Leo durumu çabucak kavradı.

“Çabalarına rağmen, belirli bir öğrenciyi geçemedi. O zamandan beri Seiren’de okumak için tüm motivasyonunu kaybetti.”

“Durumu anlıyorum ama torununuzla Seiren’de nasıl görüşebilirim?”

“Eğer hâlâ Seiren’de olsaydı, size bunu sormazdım.”

Lune çenesini ellerinin arasına aldı.

“Şimdi torunum eve döndü ve sömestr tüm hızıyla devam etmesine rağmen okula gitmeyi reddediyor.”

Leo’nun nutku tutulmuştu.

“Ne kadar yalvarırsam yalvarayım, gitmeyi reddediyor.”

“…”

“Bu yüzden Lumene’in birinci sınıf temsilcisi olarak size soruyorum. Onu itebilir misin?”

***

Seiren Akademi, öğrencileri akademik performanslarına göre sınıflara ayırmıştır.

Öğrenciler genellikle üç bölüme ayrılıyordu: ortalamanın üstü, ortalama ve ortalamanın altı.

İlk yıl, öğrenci sayısının çokluğu nedeniyle, birkaç sınıf daha da bölünerek yine öğrencilerin notlarına göre ayrılmıştı.

En ileri sınıf olan 1. Sınıf, yalnızca en iyi birinci sınıf öğrencilerinin toplandığı yerdi.

En ileri sınıfın öğretmeni öğrencilere baktı ve konuşmaya başladı.

“Bugün bir duyuru yapacağım.”

Öğrenciler doğruldular ve dikkatlerini öğretmene verdiler.

“Bugünden itibaren en ileri sınıflar görev eğitimine başlayacak.”

Bu sözler ileri seviyedeki öğrenciler arasında heyecan yarattı.
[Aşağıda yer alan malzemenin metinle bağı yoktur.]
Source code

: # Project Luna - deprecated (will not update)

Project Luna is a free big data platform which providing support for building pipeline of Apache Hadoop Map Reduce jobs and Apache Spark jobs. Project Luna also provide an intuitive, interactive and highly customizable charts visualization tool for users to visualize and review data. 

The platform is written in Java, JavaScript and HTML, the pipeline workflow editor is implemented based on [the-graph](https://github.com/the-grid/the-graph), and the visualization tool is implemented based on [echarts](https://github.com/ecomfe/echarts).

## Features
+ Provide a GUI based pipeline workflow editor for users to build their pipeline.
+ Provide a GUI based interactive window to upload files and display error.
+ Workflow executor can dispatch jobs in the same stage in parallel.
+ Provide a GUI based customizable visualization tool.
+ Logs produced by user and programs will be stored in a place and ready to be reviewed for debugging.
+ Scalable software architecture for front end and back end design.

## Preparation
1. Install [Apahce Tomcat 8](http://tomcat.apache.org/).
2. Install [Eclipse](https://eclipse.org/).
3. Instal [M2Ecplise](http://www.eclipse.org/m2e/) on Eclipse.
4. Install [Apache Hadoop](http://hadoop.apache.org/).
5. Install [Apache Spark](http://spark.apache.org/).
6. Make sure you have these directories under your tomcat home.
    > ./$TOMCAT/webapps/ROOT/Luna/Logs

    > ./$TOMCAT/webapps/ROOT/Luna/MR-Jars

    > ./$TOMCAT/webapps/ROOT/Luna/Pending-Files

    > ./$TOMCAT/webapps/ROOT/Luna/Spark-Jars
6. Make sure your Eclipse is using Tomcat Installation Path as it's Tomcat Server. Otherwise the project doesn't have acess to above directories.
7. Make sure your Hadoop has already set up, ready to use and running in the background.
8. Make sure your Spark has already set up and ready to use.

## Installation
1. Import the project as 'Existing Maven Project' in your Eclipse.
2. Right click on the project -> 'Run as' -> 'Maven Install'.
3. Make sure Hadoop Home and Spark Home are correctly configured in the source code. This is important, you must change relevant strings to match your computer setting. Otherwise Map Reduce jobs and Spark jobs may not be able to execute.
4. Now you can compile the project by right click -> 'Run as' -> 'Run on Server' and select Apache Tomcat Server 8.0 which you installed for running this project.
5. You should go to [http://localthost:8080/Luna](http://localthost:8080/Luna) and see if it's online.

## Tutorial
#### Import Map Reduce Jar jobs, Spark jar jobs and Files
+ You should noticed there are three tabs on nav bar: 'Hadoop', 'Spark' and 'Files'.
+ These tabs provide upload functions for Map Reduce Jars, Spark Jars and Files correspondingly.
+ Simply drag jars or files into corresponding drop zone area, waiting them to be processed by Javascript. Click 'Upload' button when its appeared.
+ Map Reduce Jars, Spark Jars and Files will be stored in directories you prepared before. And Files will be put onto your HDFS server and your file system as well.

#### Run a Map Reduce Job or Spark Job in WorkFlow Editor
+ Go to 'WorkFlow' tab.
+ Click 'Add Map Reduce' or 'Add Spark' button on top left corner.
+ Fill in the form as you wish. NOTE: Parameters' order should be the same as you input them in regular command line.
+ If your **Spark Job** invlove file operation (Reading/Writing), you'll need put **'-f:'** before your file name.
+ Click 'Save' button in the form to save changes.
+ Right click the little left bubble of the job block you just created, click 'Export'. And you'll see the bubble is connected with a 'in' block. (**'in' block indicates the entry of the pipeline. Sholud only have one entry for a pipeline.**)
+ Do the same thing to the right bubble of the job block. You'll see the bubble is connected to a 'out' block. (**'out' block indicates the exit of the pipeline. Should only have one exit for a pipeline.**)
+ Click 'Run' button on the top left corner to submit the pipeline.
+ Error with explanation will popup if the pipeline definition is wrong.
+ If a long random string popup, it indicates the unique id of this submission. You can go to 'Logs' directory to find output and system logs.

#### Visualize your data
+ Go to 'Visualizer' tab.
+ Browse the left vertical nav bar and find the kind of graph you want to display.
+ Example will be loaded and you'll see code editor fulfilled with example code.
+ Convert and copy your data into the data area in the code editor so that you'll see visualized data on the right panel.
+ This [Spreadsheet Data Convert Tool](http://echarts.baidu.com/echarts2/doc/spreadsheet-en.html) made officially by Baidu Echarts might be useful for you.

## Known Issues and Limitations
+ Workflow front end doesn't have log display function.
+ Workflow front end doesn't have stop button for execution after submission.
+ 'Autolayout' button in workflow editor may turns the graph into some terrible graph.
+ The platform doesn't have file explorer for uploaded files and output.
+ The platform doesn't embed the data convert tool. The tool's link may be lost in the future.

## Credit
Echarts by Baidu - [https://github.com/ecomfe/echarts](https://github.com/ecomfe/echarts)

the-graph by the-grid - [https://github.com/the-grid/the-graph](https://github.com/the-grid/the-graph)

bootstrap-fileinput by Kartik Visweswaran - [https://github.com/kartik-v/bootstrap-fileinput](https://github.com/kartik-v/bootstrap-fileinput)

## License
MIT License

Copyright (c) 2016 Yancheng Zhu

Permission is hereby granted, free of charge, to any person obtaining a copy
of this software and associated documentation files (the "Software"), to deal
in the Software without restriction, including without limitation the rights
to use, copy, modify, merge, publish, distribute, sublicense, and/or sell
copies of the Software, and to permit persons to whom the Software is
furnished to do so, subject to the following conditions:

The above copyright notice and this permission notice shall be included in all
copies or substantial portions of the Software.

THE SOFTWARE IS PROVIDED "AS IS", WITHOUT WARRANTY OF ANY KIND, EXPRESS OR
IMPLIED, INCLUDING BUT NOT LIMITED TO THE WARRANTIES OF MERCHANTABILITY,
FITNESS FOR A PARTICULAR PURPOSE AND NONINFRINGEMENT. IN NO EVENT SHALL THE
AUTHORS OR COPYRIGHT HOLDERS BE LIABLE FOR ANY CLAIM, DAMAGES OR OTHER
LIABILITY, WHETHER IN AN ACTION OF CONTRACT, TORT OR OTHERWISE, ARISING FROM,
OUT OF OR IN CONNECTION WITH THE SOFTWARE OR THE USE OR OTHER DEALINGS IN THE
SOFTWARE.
“Şimdiden görev eğitimi mi?

“İkinci dönem için planlanmamış mıydı?

“Merak etmeyin. Hepiniz, en ileri sınıfta, yeteneklerinizi zaten kanıtlamadınız mı?”

Sınıf 1’deki öğrenciler öğretmenlerinin güven verici sözleri karşısında gururla gülümsediler.

Bu sınıfın bir parçası olmak aile için bir prestij meselesiydi.

Bu arada…

Heyecanlı olması gereken 1. Sınıfın sınıf başkanı Lunia, sıkıntılı bir ifadeyle tavana bakıyordu.

Aklında tek bir kişinin düşünceleri vardı.

‘Leo Plov? Neyin peşinde bu? Benim spot ışığımı çalmaya nasıl cüret eder? Onu affetmeyeceğim… Seni de affetmeyeceğim.

Lunia’nın gözleri şiddetle parladı.

“Peki, sınıfımız nereye gidiyor?”

Öğretmen tahtaya gidecekleri yeri yazmaya başladı.

“El-Salbekia’daki Velkia’ya gidiyoruz.”